=== Exercise details ===
Across the entries that follow, count each line holding "temperature" and state the total alone.

[Data provided — start]

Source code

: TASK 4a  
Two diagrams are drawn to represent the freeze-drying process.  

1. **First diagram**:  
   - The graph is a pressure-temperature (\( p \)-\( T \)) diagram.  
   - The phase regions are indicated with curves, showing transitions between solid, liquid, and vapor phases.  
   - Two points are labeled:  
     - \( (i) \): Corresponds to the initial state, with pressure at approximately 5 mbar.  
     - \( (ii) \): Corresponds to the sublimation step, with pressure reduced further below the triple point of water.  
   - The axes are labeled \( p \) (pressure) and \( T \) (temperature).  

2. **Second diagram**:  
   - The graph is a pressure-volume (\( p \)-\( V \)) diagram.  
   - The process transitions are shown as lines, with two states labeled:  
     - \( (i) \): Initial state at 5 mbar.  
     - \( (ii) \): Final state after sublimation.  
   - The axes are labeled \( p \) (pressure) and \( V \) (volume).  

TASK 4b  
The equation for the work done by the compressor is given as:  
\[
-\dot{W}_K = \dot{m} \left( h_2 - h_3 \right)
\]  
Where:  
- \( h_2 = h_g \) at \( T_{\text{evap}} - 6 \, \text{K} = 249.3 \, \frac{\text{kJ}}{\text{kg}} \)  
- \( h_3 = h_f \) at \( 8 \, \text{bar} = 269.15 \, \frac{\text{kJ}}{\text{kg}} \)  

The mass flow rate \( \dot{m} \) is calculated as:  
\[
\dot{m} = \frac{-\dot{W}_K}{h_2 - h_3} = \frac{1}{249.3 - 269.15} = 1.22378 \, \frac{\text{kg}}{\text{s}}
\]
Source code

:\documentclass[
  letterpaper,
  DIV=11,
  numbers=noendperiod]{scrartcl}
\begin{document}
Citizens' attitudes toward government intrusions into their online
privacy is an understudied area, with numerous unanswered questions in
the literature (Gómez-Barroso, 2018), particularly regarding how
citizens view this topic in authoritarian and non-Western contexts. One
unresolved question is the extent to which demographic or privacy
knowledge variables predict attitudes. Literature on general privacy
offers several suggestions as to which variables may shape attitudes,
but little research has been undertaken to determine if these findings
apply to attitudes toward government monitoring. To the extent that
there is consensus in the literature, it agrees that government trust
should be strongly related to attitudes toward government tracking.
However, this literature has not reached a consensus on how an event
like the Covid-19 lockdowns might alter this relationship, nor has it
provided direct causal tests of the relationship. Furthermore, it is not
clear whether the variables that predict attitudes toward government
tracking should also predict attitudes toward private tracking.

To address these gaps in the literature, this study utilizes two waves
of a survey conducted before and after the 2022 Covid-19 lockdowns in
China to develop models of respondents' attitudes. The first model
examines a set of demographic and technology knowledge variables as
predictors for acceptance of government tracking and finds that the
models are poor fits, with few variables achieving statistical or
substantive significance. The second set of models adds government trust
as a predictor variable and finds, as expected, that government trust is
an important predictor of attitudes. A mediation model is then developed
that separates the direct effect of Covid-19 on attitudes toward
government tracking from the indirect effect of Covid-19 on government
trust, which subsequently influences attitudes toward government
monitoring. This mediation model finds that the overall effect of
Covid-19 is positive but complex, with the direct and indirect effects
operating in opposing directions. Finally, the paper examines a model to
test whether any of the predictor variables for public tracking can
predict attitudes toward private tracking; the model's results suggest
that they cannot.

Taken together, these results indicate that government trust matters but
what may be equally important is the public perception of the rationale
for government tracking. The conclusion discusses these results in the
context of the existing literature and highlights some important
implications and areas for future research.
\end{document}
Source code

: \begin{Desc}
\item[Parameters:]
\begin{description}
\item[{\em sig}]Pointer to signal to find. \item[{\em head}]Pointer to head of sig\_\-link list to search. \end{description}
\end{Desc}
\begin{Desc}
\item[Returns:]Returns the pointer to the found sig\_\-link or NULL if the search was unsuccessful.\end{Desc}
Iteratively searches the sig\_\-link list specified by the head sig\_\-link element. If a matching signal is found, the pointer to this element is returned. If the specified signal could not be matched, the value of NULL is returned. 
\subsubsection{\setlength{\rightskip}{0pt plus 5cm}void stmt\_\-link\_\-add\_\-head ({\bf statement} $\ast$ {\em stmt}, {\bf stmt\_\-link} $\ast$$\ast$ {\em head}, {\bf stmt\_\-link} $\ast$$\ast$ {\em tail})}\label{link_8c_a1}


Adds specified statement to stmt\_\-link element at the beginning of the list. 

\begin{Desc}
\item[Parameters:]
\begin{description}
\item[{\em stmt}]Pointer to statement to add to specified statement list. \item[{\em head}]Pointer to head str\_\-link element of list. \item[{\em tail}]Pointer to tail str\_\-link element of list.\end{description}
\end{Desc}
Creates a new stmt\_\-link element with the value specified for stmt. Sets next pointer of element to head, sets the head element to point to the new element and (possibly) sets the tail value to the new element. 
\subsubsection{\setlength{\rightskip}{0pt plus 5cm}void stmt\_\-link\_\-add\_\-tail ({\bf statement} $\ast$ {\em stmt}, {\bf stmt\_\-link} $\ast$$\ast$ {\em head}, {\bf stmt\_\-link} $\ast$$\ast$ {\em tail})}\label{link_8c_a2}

[Data provided — finish]

=== Task output ===
2